◆ **What you will do**
Word for word, return the lines below from the first through the line that has "- [Script in", dropping the pictures.

◆ **Saved entries**
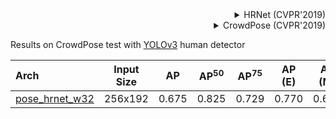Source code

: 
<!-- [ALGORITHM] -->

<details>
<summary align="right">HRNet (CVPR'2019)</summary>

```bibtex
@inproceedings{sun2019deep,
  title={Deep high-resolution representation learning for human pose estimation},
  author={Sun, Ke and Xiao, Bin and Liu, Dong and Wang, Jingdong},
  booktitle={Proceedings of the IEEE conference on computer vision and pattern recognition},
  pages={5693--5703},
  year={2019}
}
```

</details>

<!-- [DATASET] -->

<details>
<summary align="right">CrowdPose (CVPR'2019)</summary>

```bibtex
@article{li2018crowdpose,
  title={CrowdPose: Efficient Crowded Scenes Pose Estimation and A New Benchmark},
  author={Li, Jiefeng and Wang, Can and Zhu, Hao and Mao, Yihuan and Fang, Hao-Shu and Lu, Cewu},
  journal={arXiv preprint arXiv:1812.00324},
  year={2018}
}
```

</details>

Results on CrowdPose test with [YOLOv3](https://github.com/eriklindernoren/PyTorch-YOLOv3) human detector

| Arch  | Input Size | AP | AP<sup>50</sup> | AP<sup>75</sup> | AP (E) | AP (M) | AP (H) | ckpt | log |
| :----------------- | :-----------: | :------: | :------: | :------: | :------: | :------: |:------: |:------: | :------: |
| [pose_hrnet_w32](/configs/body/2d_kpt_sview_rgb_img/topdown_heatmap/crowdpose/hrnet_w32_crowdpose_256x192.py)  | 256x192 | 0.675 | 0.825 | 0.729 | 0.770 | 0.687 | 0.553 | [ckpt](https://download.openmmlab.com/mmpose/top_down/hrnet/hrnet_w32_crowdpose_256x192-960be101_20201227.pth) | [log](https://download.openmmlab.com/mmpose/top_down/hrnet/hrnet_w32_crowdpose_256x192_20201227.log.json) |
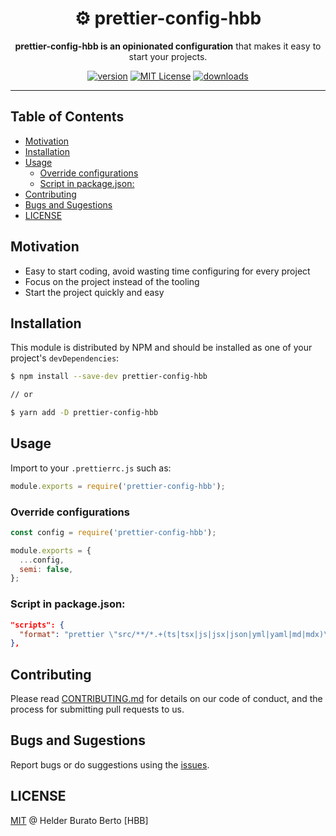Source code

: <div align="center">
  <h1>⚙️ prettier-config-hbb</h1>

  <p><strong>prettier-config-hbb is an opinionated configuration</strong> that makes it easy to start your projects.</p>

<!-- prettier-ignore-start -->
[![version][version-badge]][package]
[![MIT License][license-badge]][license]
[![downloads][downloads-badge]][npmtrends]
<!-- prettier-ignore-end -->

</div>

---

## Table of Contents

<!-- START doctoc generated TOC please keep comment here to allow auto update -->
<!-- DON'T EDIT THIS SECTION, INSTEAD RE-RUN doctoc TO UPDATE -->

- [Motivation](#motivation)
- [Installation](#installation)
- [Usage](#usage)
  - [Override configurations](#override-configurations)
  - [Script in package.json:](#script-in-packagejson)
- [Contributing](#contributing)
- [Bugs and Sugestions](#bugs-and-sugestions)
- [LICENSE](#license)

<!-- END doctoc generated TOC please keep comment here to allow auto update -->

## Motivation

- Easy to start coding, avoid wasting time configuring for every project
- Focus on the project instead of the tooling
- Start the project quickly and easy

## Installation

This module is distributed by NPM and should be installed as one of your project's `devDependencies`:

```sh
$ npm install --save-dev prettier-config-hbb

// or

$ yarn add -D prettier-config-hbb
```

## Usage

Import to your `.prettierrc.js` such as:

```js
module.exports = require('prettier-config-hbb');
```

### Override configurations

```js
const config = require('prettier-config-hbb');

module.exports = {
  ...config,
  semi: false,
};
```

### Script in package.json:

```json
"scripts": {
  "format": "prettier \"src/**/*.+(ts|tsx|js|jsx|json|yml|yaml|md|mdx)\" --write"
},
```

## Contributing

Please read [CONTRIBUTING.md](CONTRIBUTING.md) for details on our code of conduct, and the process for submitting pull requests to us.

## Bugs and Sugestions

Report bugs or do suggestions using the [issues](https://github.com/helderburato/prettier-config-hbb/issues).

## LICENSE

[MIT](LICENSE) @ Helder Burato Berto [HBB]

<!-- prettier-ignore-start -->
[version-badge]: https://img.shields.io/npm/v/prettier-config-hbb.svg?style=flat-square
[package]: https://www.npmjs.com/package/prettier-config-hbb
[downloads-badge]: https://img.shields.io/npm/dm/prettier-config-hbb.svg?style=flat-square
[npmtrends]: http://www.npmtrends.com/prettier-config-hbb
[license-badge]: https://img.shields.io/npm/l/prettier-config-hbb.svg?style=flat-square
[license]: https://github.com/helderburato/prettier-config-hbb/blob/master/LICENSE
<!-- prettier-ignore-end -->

◆ **Answer for this exercise**
Source code

: 
<!-- [ALGORITHM] -->

<details>
<summary align="right">HRNet (CVPR'2019)</summary>

```bibtex
@inproceedings{sun2019deep,
  title={Deep high-resolution representation learning for human pose estimation},
  author={Sun, Ke and Xiao, Bin and Liu, Dong and Wang, Jingdong},
  booktitle={Proceedings of the IEEE conference on computer vision and pattern recognition},
  pages={5693--5703},
  year={2019}
}
```

</details>

<!-- [DATASET] -->

<details>
<summary align="right">CrowdPose (CVPR'2019)</summary>

```bibtex
@article{li2018crowdpose,
  title={CrowdPose: Efficient Crowded Scenes Pose Estimation and A New Benchmark},
  author={Li, Jiefeng and Wang, Can and Zhu, Hao and Mao, Yihuan and Fang, Hao-Shu and Lu, Cewu},
  journal={arXiv preprint arXiv:1812.00324},
  year={2018}
}
```

</details>

Results on CrowdPose test with [YOLOv3](https://github.com/eriklindernoren/PyTorch-YOLOv3) human detector

| Arch  | Input Size | AP | AP<sup>50</sup> | AP<sup>75</sup> | AP (E) | AP (M) | AP (H) | ckpt | log |
| :----------------- | :-----------: | :------: | :------: | :------: | :------: | :------: |:------: |:------: | :------: |
| [pose_hrnet_w32](/configs/body/2d_kpt_sview_rgb_img/topdown_heatmap/crowdpose/hrnet_w32_crowdpose_256x192.py)  | 256x192 | 0.675 | 0.825 | 0.729 | 0.770 | 0.687 | 0.553 | [ckpt](https://download.openmmlab.com/mmpose/top_down/hrnet/hrnet_w32_crowdpose_256x192-960be101_20201227.pth) | [log](https://download.openmmlab.com/mmpose/top_down/hrnet/hrnet_w32_crowdpose_256x192_20201227.log.json) |
Source code

: <div align="center">
  <h1>⚙️ prettier-config-hbb</h1>

  <p><strong>prettier-config-hbb is an opinionated configuration</strong> that makes it easy to start your projects.</p>

<!-- prettier-ignore-start -->
[![version][version-badge]][package]
[![MIT License][license-badge]][license]
[![downloads][downloads-badge]][npmtrends]
<!-- prettier-ignore-end -->

</div>

---

## Table of Contents

<!-- START doctoc generated TOC please keep comment here to allow auto update -->
<!-- DON'T EDIT THIS SECTION, INSTEAD RE-RUN doctoc TO UPDATE -->

- [Motivation](#motivation)
- [Installation](#installation)
- [Usage](#usage)
  - [Override configurations](#override-configurations)
  - [Script in package.json:](#script-in-packagejson)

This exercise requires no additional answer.